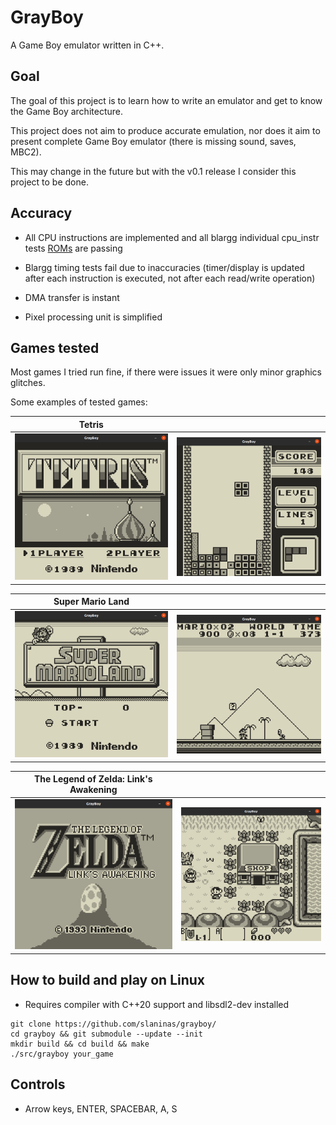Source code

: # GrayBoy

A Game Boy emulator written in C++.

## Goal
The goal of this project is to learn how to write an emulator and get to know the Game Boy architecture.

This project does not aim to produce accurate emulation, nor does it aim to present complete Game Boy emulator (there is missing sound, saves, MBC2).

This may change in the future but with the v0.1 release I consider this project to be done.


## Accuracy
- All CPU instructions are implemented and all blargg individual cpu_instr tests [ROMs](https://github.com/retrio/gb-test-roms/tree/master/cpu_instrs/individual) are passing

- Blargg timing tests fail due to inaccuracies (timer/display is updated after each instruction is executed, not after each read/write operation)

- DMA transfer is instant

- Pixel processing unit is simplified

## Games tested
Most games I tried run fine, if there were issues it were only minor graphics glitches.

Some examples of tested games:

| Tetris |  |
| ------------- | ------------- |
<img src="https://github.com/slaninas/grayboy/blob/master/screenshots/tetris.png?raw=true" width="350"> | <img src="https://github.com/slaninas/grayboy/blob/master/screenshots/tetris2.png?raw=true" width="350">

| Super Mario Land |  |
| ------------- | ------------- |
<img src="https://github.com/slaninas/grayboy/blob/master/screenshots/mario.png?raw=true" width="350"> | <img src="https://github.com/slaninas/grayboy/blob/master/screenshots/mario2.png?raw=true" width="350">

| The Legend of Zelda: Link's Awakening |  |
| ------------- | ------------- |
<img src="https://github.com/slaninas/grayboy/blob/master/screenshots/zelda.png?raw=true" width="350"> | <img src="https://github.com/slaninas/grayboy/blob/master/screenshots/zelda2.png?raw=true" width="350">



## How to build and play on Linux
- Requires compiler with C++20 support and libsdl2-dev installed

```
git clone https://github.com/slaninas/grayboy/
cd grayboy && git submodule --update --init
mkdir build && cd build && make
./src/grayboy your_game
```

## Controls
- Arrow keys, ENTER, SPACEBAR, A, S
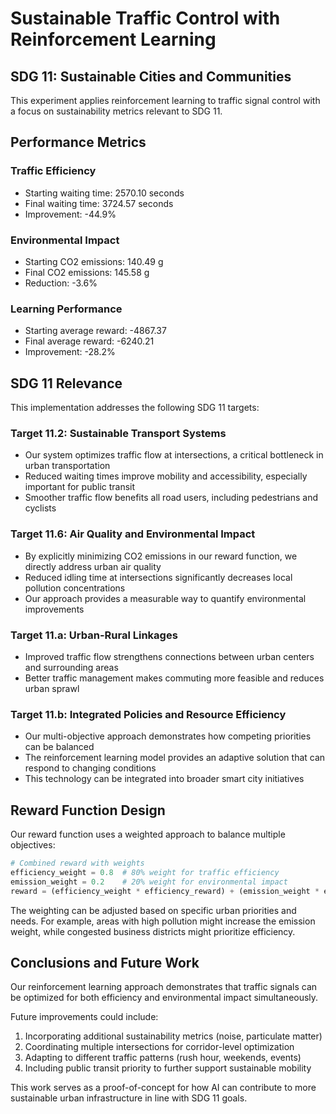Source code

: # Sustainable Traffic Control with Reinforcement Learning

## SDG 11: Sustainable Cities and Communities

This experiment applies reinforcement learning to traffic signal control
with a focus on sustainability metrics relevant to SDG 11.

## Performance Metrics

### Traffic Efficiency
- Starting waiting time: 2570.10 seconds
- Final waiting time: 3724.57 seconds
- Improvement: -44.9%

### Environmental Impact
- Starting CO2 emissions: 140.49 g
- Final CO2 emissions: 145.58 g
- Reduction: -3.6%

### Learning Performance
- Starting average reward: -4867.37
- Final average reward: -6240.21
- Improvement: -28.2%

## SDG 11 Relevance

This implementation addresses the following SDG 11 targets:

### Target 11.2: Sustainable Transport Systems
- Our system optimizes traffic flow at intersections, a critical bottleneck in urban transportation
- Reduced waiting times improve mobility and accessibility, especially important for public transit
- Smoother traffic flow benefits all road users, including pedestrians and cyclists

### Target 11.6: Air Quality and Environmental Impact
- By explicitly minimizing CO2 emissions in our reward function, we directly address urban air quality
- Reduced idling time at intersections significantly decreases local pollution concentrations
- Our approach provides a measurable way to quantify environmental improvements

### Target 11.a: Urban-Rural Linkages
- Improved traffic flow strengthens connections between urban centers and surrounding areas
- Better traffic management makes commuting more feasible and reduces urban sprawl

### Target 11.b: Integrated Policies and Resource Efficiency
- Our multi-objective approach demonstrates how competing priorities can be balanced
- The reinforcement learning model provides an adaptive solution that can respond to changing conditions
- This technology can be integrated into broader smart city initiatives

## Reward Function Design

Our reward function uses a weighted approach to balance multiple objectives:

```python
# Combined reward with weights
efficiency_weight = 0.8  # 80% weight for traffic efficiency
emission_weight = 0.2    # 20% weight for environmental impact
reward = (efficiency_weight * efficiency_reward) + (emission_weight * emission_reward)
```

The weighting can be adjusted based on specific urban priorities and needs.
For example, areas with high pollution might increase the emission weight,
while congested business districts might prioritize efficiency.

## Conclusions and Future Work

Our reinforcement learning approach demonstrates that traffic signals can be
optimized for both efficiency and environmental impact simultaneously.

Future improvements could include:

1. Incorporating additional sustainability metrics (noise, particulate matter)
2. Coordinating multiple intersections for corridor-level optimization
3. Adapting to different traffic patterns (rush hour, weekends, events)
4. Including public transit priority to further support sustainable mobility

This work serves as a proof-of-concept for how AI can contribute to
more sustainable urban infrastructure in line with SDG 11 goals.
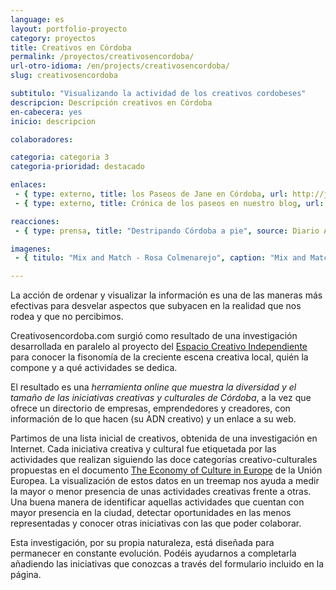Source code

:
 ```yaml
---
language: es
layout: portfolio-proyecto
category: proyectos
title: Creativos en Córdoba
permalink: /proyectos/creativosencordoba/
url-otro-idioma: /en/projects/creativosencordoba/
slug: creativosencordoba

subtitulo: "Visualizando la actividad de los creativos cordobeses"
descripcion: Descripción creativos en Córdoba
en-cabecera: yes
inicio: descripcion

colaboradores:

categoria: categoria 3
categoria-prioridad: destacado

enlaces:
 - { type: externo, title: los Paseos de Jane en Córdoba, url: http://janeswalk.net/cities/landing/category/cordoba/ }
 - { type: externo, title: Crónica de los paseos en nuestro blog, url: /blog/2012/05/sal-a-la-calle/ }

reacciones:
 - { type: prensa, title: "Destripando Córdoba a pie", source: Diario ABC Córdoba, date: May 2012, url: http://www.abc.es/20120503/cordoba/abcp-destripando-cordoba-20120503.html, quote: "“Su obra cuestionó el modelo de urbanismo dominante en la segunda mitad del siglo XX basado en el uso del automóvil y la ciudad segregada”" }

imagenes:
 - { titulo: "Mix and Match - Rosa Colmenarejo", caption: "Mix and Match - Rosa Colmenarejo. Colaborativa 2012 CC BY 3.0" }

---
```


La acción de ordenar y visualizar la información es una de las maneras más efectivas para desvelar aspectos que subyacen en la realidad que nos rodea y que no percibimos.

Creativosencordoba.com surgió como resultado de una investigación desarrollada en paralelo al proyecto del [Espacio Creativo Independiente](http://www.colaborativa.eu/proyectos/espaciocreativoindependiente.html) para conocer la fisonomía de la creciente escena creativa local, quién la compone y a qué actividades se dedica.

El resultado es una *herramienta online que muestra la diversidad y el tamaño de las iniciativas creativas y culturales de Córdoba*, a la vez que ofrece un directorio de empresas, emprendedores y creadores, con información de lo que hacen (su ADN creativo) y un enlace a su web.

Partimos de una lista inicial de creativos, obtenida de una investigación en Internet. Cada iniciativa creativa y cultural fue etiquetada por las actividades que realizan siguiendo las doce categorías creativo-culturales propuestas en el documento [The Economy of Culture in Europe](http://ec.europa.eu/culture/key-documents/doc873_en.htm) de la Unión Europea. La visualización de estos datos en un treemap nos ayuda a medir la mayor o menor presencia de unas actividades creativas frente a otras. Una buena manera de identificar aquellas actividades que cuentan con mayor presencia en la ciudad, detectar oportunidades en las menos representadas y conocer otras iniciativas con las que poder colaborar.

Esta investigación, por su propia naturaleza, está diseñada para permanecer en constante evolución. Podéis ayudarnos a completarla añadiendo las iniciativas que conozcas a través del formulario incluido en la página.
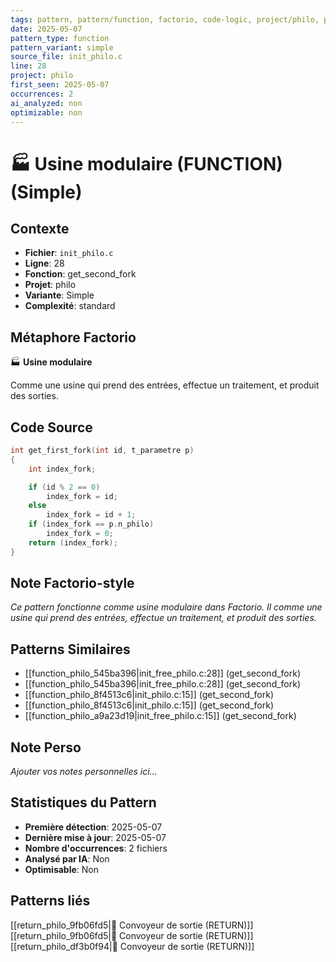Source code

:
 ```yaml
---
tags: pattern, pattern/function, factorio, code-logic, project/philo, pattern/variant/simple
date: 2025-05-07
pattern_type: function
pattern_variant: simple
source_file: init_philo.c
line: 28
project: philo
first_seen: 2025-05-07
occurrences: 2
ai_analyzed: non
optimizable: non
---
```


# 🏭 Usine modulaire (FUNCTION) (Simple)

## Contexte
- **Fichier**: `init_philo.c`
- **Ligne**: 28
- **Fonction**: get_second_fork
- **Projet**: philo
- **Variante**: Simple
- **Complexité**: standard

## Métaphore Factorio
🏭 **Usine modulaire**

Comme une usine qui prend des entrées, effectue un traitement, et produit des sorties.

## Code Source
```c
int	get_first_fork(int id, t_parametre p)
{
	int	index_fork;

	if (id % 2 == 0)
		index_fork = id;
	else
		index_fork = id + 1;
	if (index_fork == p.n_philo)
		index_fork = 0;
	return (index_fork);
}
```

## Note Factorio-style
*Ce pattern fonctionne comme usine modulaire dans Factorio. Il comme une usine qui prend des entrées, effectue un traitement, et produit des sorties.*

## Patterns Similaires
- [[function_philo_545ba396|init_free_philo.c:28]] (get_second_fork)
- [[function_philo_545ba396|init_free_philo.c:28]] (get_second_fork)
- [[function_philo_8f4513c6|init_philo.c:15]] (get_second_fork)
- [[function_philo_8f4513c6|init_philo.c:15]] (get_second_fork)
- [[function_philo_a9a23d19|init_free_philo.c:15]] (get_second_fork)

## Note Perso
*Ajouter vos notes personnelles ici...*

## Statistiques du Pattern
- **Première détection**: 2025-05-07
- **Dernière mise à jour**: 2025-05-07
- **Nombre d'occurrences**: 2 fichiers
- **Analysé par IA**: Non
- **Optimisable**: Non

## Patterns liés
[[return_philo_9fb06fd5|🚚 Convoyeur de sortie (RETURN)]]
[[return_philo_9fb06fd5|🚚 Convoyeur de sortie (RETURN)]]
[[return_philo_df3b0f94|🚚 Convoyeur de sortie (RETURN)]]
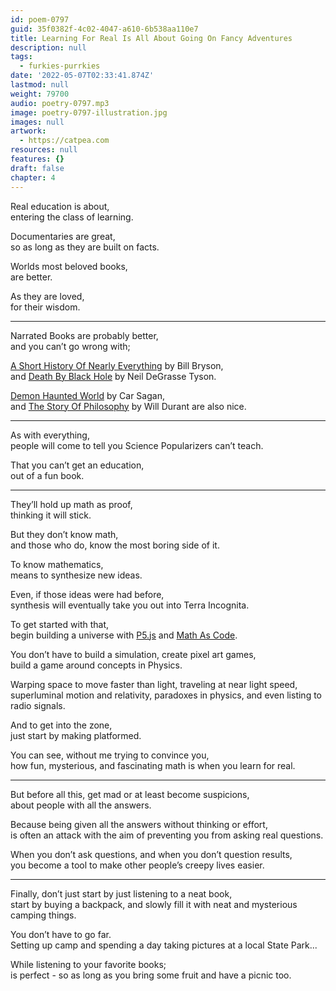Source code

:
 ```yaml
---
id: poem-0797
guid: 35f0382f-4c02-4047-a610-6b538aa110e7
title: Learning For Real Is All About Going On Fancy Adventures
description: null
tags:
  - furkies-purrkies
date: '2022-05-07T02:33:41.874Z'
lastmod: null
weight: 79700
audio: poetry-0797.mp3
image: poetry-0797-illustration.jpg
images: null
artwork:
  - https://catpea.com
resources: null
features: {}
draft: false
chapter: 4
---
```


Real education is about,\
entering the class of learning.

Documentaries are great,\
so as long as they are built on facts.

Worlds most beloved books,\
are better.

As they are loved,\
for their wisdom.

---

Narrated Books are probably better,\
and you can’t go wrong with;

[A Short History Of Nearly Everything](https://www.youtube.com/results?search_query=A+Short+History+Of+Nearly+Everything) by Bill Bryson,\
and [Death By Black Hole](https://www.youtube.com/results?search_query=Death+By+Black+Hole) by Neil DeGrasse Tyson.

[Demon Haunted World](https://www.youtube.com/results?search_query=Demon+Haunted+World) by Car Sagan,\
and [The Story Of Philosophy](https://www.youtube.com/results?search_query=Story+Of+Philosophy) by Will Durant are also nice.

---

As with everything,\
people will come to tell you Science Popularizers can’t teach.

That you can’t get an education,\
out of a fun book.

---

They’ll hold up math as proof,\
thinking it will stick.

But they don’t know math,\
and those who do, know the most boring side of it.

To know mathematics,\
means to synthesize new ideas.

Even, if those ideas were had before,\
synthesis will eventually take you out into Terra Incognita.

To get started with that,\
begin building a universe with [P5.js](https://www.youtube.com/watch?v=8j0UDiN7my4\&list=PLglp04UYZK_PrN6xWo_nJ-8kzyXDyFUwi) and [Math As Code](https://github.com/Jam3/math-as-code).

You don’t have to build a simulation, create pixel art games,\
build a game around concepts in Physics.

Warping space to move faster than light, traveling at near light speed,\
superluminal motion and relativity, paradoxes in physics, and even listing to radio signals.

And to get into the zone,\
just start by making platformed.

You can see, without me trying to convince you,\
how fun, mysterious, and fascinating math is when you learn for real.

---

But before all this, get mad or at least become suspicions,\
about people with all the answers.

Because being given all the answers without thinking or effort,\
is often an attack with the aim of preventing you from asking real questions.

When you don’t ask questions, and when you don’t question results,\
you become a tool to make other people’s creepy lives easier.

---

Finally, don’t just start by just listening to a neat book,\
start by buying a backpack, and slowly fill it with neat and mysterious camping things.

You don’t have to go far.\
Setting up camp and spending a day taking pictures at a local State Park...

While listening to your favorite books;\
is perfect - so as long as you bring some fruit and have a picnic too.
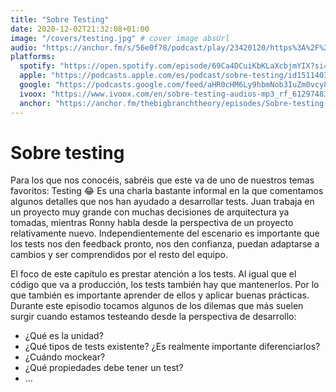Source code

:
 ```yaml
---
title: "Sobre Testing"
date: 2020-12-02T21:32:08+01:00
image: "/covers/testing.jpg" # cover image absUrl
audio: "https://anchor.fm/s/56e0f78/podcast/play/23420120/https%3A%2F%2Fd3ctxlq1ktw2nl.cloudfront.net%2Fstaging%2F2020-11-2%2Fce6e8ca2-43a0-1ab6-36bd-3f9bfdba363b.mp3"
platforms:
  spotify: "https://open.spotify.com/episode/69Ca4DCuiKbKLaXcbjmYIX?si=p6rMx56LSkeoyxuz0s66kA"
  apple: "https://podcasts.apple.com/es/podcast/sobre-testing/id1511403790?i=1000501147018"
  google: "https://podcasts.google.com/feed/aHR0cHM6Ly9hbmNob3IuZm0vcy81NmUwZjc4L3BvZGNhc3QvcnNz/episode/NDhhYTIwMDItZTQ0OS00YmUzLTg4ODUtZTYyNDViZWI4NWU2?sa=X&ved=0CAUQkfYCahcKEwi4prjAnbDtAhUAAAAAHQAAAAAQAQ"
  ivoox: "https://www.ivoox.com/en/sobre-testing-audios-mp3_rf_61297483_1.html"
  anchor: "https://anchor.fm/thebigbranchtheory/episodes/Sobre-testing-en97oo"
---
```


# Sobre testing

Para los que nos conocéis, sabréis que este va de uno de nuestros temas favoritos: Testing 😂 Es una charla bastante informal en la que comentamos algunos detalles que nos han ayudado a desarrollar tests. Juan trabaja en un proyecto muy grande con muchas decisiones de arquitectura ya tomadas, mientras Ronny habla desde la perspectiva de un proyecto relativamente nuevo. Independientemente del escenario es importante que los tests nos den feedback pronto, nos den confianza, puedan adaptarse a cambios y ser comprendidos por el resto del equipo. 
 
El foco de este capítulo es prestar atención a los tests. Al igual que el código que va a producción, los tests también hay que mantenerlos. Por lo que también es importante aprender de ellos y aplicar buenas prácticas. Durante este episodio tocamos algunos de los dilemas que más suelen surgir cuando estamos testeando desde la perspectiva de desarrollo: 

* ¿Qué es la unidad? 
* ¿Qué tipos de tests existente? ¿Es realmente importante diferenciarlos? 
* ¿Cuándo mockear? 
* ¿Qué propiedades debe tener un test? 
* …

--- THE TASK ---
Take the entries above and return only the lines from the one with "## Code Source" to the one with "notes personnelles ici...*", both included, unchanged.

--- EXERCISE OUTPUT ---
## Code Source
```c
int	get_first_fork(int id, t_parametre p)
{
	int	index_fork;

	if (id % 2 == 0)
		index_fork = id;
	else
		index_fork = id + 1;
	if (index_fork == p.n_philo)
		index_fork = 0;
	return (index_fork);
}
```

## Note Factorio-style
*Ce pattern fonctionne comme usine modulaire dans Factorio. Il comme une usine qui prend des entrées, effectue un traitement, et produit des sorties.*

## Patterns Similaires
- [[function_philo_545ba396|init_free_philo.c:28]] (get_second_fork)
- [[function_philo_545ba396|init_free_philo.c:28]] (get_second_fork)
- [[function_philo_8f4513c6|init_philo.c:15]] (get_second_fork)
- [[function_philo_8f4513c6|init_philo.c:15]] (get_second_fork)
- [[function_philo_a9a23d19|init_free_philo.c:15]] (get_second_fork)

## Note Perso
*Ajouter vos notes personnelles ici...*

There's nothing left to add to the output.